Le passage est insensible de la méditation à la contemplation. Comparable à une préparation, la méditation n'est qu'un relais : quand la lumière divine envahit l'âme, ensevelie dans le silence, la voie de l'union est ouverte. Une transformation s'est opérée, tout entière due à la grâce. Jean de la Croix décrit la longue purification qui précède l'union transformante : aridité, angoisse, nuit des sens. Les imperfections doivent être consumées. L'âme subit un sort analogue à celui que le feu fait subir au bois, le blessant, le dépouillant jusqu'à ce qu'il devienne feu.
Dans le vocabulaire carmélitain, qui sera généralement accepté par toutes les écoles à partir du xviie siècle, la contemplation est soit acquise soit infuse : dans le premier cas, l'âme collabore à l'action qui s'opère en elle, dans le second, elle demeure passive. Dans la contemplation passive, l'âme qui s'est placée sous la mouvance de l'Esprit-Saint accède à une connaissance de Dieu, obscure et unitive. Si le mystique peut souhaiter la contemplation infuse, il n'y accède jamais par son seul désir. Il lui appartient seulement de s'y préparer par un total dépouillement des images, un dépassement du sensible et aussi de l'intelligible.
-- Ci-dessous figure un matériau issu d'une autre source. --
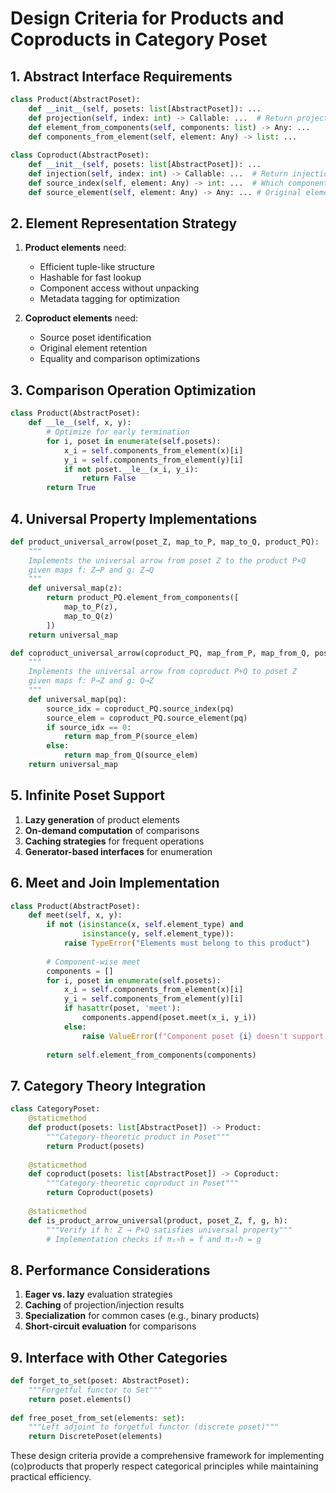 # Design Criteria for Products and Coproducts in Category Poset

## 1. Abstract Interface Requirements

```python
class Product(AbstractPoset):
    def __init__(self, posets: list[AbstractPoset]): ...
    def projection(self, index: int) -> Callable: ...  # Return projection function
    def element_from_components(self, components: list) -> Any: ... 
    def components_from_element(self, element: Any) -> list: ...
    
class Coproduct(AbstractPoset):
    def __init__(self, posets: list[AbstractPoset]): ...
    def injection(self, index: int) -> Callable: ...  # Return injection function
    def source_index(self, element: Any) -> int: ...  # Which component poset
    def source_element(self, element: Any) -> Any: ... # Original element
```

## 2. Element Representation Strategy

1. **Product elements** need:
   - Efficient tuple-like structure
   - Hashable for fast lookup
   - Component access without unpacking
   - Metadata tagging for optimization

2. **Coproduct elements** need:
   - Source poset identification
   - Original element retention
   - Equality and comparison optimizations

## 3. Comparison Operation Optimization

```python
class Product(AbstractPoset):
    def __le__(self, x, y):
        # Optimize for early termination
        for i, poset in enumerate(self.posets):
            x_i = self.components_from_element(x)[i]
            y_i = self.components_from_element(y)[i]
            if not poset.__le__(x_i, y_i):
                return False
        return True
```

## 4. Universal Property Implementations

```python
def product_universal_arrow(poset_Z, map_to_P, map_to_Q, product_PQ):
    """
    Implements the universal arrow from poset Z to the product P×Q
    given maps f: Z→P and g: Z→Q
    """
    def universal_map(z):
        return product_PQ.element_from_components([
            map_to_P(z),
            map_to_Q(z)
        ])
    return universal_map

def coproduct_universal_arrow(coproduct_PQ, map_from_P, map_from_Q, poset_Z):
    """
    Implements the universal arrow from coproduct P+Q to poset Z
    given maps f: P→Z and g: Q→Z
    """
    def universal_map(pq):
        source_idx = coproduct_PQ.source_index(pq)
        source_elem = coproduct_PQ.source_element(pq)
        if source_idx == 0:
            return map_from_P(source_elem)
        else:
            return map_from_Q(source_elem)
    return universal_map
```

## 5. Infinite Poset Support

1. **Lazy generation** of product elements
2. **On-demand computation** of comparisons
3. **Caching strategies** for frequent operations
4. **Generator-based interfaces** for enumeration

## 6. Meet and Join Implementation

```python
class Product(AbstractPoset):
    def meet(self, x, y):
        if not (isinstance(x, self.element_type) and 
                isinstance(y, self.element_type)):
            raise TypeError("Elements must belong to this product")
            
        # Component-wise meet
        components = []
        for i, poset in enumerate(self.posets):
            x_i = self.components_from_element(x)[i]
            y_i = self.components_from_element(y)[i]
            if hasattr(poset, 'meet'):
                components.append(poset.meet(x_i, y_i))
            else:
                raise ValueError(f"Component poset {i} doesn't support meet")
                
        return self.element_from_components(components)
```

## 7. Category Theory Integration

```python
class CategoryPoset:
    @staticmethod
    def product(posets: list[AbstractPoset]) -> Product:
        """Category-theoretic product in Poset"""
        return Product(posets)
        
    @staticmethod
    def coproduct(posets: list[AbstractPoset]) -> Coproduct:
        """Category-theoretic coproduct in Poset"""
        return Coproduct(posets)
        
    @staticmethod
    def is_product_arrow_universal(product, poset_Z, f, g, h):
        """Verify if h: Z → P×Q satisfies universal property"""
        # Implementation checks if π₁∘h = f and π₂∘h = g
```

## 8. Performance Considerations

1. **Eager vs. lazy** evaluation strategies
2. **Caching** of projection/injection results
3. **Specialization** for common cases (e.g., binary products)
4. **Short-circuit evaluation** for comparisons

## 9. Interface with Other Categories

```python
def forget_to_set(poset: AbstractPoset):
    """Forgetful functor to Set"""
    return poset.elements()
    
def free_poset_from_set(elements: set):
    """Left adjoint to forgetful functor (discrete poset)"""
    return DiscretePoset(elements)
```

These design criteria provide a comprehensive framework for implementing (co)products that properly respect categorical principles while maintaining practical efficiency.​​​​​​​​​​​​​​​​
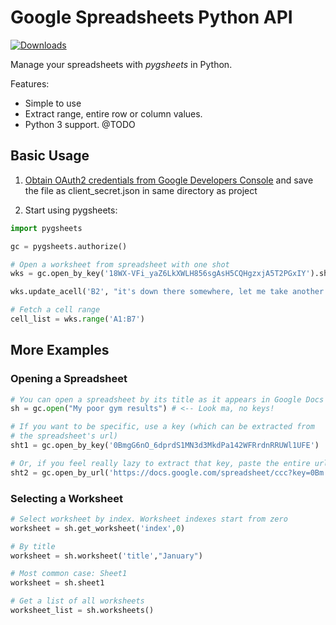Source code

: # Google Spreadsheets Python API
[![Downloads](https://img.shields.io/pypi/dm/pygsheets.svg)](https://pypi.python.org/pypi/pygsheets)

Manage your spreadsheets with _pygsheets_ in Python.

Features:

* Simple to use
* Extract range, entire row or column values.
* Python 3 support. @TODO

## Basic Usage

1. [Obtain OAuth2 credentials from Google Developers Console](https://console.developers.google.com/start/api?id=sheets.googleapis.com) and save the file as client_secret.json in same directory as project

2. Start using pygsheets:

```python
import pygsheets

gc = pygsheets.authorize()

# Open a worksheet from spreadsheet with one shot
wks = gc.open_by_key('18WX-VFi_yaZ6LkXWLH856sgAsH5CQHgzxjA5T2PGxIY').sheet1

wks.update_acell('B2', "it's down there somewhere, let me take another look.")

# Fetch a cell range
cell_list = wks.range('A1:B7')
```

## More Examples

### Opening a Spreadsheet

```python
# You can open a spreadsheet by its title as it appears in Google Docs @TODO
sh = gc.open("My poor gym results") # <-- Look ma, no keys!

# If you want to be specific, use a key (which can be extracted from
# the spreadsheet's url)
sht1 = gc.open_by_key('0BmgG6nO_6dprdS1MN3d3MkdPa142WFRrdnRRUWl1UFE')

# Or, if you feel really lazy to extract that key, paste the entire url
sht2 = gc.open_by_url('https://docs.google.com/spreadsheet/ccc?key=0Bm...FE&hl')
```

### Selecting a Worksheet

```python
# Select worksheet by index. Worksheet indexes start from zero
worksheet = sh.get_worksheet('index',0)

# By title
worksheet = sh.worksheet('title',"January")

# Most common case: Sheet1
worksheet = sh.sheet1

# Get a list of all worksheets
worksheet_list = sh.worksheets()
```
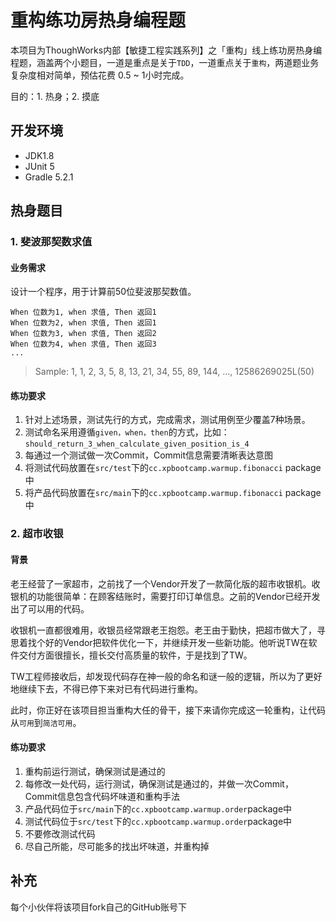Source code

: # 重构练功房热身编程题
本项目为ThoughWorks内部【敏捷工程实践系列】之「重构」线上练功房热身编程题，涵盖两个小题目，一道是重点是关于`TDD`，一道重点关于`重构`，两道题业务复杂度相对简单，预估花费 0.5 ~ 1小时完成。

目的：1. 热身；2. 摸底

## 开发环境
 - JDK1.8
 - JUnit 5
 - Gradle 5.2.1


## 热身题目

### 1. 斐波那契数求值

#### 业务需求
设计一个程序，用于计算前50位斐波那契数值。

```
When 位数为1, when 求值, Then 返回1
When 位数为2, when 求值, Then 返回1
When 位数为3, when 求值, Then 返回2
When 位数为4, when 求值, Then 返回3
...
```

> Sample: 1, 1, 2, 3, 5, 8, 13, 21, 34, 55, 89, 144, ..., 12586269025L(50)


#### 练功要求
1. 针对上述场景，测试先行的方式，完成需求，测试用例至少覆盖7种场景。
2. 测试命名采用遵循`given，when，then`的方式，比如：`should_return_3_when_calculate_given_position_is_4`
3. 每通过一个测试做一次Commit，Commit信息需要清晰表达意图
4. 将测试代码放置在`src/test`下的`cc.xpbootcamp.warmup.fibonacci` package中
5. 将产品代码放置在`src/main`下的`cc.xpbootcamp.warmup.fibonacci` package中


### 2. 超市收银
#### 背景
老王经营了一家超市，之前找了一个Vendor开发了一款简化版的超市收银机。收银机的功能很简单：在顾客结账时，需要打印订单信息。之前的Vendor已经开发出了可以用的代码。


收银机一直都很难用，收银员经常跟老王抱怨。老王由于勤快，把超市做大了，寻思着找个好的Vendor把软件优化一下，并继续开发一些新功能。他听说TW在软件交付方面很擅长，擅长交付高质量的软件，于是找到了TW。

TW工程师接收后，却发现代码存在神一般的命名和谜一般的逻辑，所以为了更好地继续下去，不得已停下来对已有代码进行重构。

此时，你正好在该项目担当重构大任的骨干，接下来请你完成这一轮重构，让代码从`可用`到`简洁可用`。


#### 练功要求
1. 重构前运行测试，确保测试是通过的
2. 每修改一处代码，运行测试，确保测试是通过的，并做一次Commit，Commit信息包含代码坏味道和重构手法
3. 产品代码位于`src/main`下的`cc.xpbootcamp.warmup.order`package中
4. 测试代码位于`src/test`下的`cc.xpbootcamp.warmup.order`package中
5. 不要修改测试代码
6. 尽自己所能，尽可能多的找出坏味道，并重构掉


## 补充
每个小伙伴将该项目fork自己的GitHub账号下

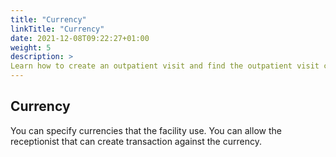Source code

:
 ```yaml
---
title: "Currency"
linkTitle: "Currency"
date: 2021-12-08T09:22:27+01:00
weight: 5
description: >
Learn how to create an outpatient visit and find the outpatient visit created previously
---
```


## Currency

You can specify currencies that the facility use. You can allow the receptionist that can create transaction against the currency.
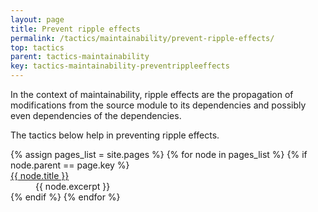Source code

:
 ```yaml
---
layout: page
title: Prevent ripple effects
permalink: /tactics/maintainability/prevent-ripple-effects/
top: tactics
parent: tactics-maintainability
key: tactics-maintainability-preventrippleeffects
---
```


In the context of maintainability, ripple effects are the propagation of modifications from the source module to its dependencies and possibly even
dependencies of the dependencies. 

The tactics below help in preventing ripple effects.

<dl>
{% assign pages_list = site.pages %}
{% for node in pages_list %}
    {% if node.parent == page.key %}
        <dt>
            <a href="{{ node.url | relative_url }}">{{ node.title }}</a>
        </dt>
        <dd>{{ node.excerpt }}</dd>
    {% endif %}
{% endfor %}
</dl>

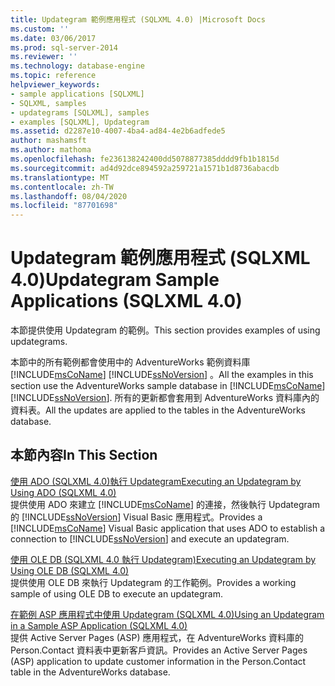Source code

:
 ```yaml
---
title: Updategram 範例應用程式 (SQLXML 4.0) |Microsoft Docs
ms.custom: ''
ms.date: 03/06/2017
ms.prod: sql-server-2014
ms.reviewer: ''
ms.technology: database-engine
ms.topic: reference
helpviewer_keywords:
- sample applications [SQLXML]
- SQLXML, samples
- updategrams [SQLXML], samples
- examples [SQLXML], Updategram
ms.assetid: d2287e10-4007-4ba4-ad84-4e2b6adfede5
author: mashamsft
ms.author: mathoma
ms.openlocfilehash: fe236138242400dd5078877385dddd9fb1b1815d
ms.sourcegitcommit: ad4d92dce894592a259721a1571b1d8736abacdb
ms.translationtype: MT
ms.contentlocale: zh-TW
ms.lasthandoff: 08/04/2020
ms.locfileid: "87701698"
---
```

# <a name="updategram-sample-applications-sqlxml-40"></a><span data-ttu-id="6b3fb-102">Updategram 範例應用程式 (SQLXML 4.0)</span><span class="sxs-lookup"><span data-stu-id="6b3fb-102">Updategram Sample Applications (SQLXML 4.0)</span></span>
  <span data-ttu-id="6b3fb-103">本節提供使用 Updategram 的範例。</span><span class="sxs-lookup"><span data-stu-id="6b3fb-103">This section provides examples of using updategrams.</span></span>  
  
 <span data-ttu-id="6b3fb-104">本節中的所有範例都會使用中的 AdventureWorks 範例資料庫 [!INCLUDE[msCoName](../../includes/msconame-md.md)] [!INCLUDE[ssNoVersion](../../includes/ssnoversion-md.md)] 。</span><span class="sxs-lookup"><span data-stu-id="6b3fb-104">All the examples in this section use the AdventureWorks sample database in [!INCLUDE[msCoName](../../includes/msconame-md.md)] [!INCLUDE[ssNoVersion](../../includes/ssnoversion-md.md)].</span></span> <span data-ttu-id="6b3fb-105">所有的更新都會套用到 AdventureWorks 資料庫內的資料表。</span><span class="sxs-lookup"><span data-stu-id="6b3fb-105">All the updates are applied to the tables in the AdventureWorks database.</span></span>  
  
## <a name="in-this-section"></a><span data-ttu-id="6b3fb-106">本節內容</span><span class="sxs-lookup"><span data-stu-id="6b3fb-106">In This Section</span></span>  
 [<span data-ttu-id="6b3fb-107">使用 ADO &#40;SQLXML 4.0&#41;執行 Updategram</span><span class="sxs-lookup"><span data-stu-id="6b3fb-107">Executing an Updategram by Using ADO &#40;SQLXML 4.0&#41;</span></span>](../../relational-databases/sqlxml-annotated-xsd-schemas-xpath-queries/updategrams/executing-an-updategram-by-using-ado-sqlxml-4-0.md)  
 <span data-ttu-id="6b3fb-108">提供使用 ADO 來建立 [!INCLUDE[msCoName](../../includes/msconame-md.md)] 的連接，然後執行 Updategram 的 [!INCLUDE[ssNoVersion](../../includes/ssnoversion-md.md)] Visual Basic 應用程式。</span><span class="sxs-lookup"><span data-stu-id="6b3fb-108">Provides a [!INCLUDE[msCoName](../../includes/msconame-md.md)] Visual Basic application that uses ADO to establish a connection to [!INCLUDE[ssNoVersion](../../includes/ssnoversion-md.md)] and execute an updategram.</span></span>  
  
 [<span data-ttu-id="6b3fb-109">使用 OLE DB &#40;SQLXML 4.0 執行 Updategram&#41;</span><span class="sxs-lookup"><span data-stu-id="6b3fb-109">Executing an Updategram by Using OLE DB &#40;SQLXML 4.0&#41;</span></span>](../../relational-databases/sqlxml-annotated-xsd-schemas-xpath-queries/updategrams/executing-an-updategram-by-using-ole-db-sqlxml-4-0.md)  
 <span data-ttu-id="6b3fb-110">提供使用 OLE DB 來執行 Updategram 的工作範例。</span><span class="sxs-lookup"><span data-stu-id="6b3fb-110">Provides a working sample of using OLE DB to execute an updategram.</span></span>  
  
 [<span data-ttu-id="6b3fb-111">在範例 ASP 應用程式中使用 Updategram &#40;SQLXML 4.0&#41;</span><span class="sxs-lookup"><span data-stu-id="6b3fb-111">Using an Updategram in a Sample ASP Application &#40;SQLXML 4.0&#41;</span></span>](../../relational-databases/sqlxml-annotated-xsd-schemas-xpath-queries/updategrams/using-an-updategram-in-a-sample-asp-application-sqlxml-4-0.md)  
 <span data-ttu-id="6b3fb-112">提供 Active Server Pages (ASP) 應用程式，在 AdventureWorks 資料庫的 Person.Contact 資料表中更新客戶資訊。</span><span class="sxs-lookup"><span data-stu-id="6b3fb-112">Provides an Active Server Pages (ASP) application to update customer information in the Person.Contact table in the AdventureWorks database.</span></span>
Le reste relève du dessein mystérieux de Dieu, et Dieu est un Dieu caché qui doit être découvert dans le mystère.
Les ouvrages de Jean de la Croix et de Thérèse d'Avila témoignent de leurs propres expériences spirituelles : ils représentent aussi l'essentiel de l'enseignement du Carmel sur l'oraison. Un dernier point mérite d'être souligné : les visions, les différents phénomènes qui affectent le corps ne manifestent pas la réalité de la vie spirituelle, puisque, au contraire, ils s'expliquent par la faiblesse des facultés humaines, incapables de supporter sans traumatisme l'invasion de l'invisible. Aussi est-ce pour les âmes « résolues à passer par la nudité de l'esprit » que Jean de la Croix dit avoir composé ses livres.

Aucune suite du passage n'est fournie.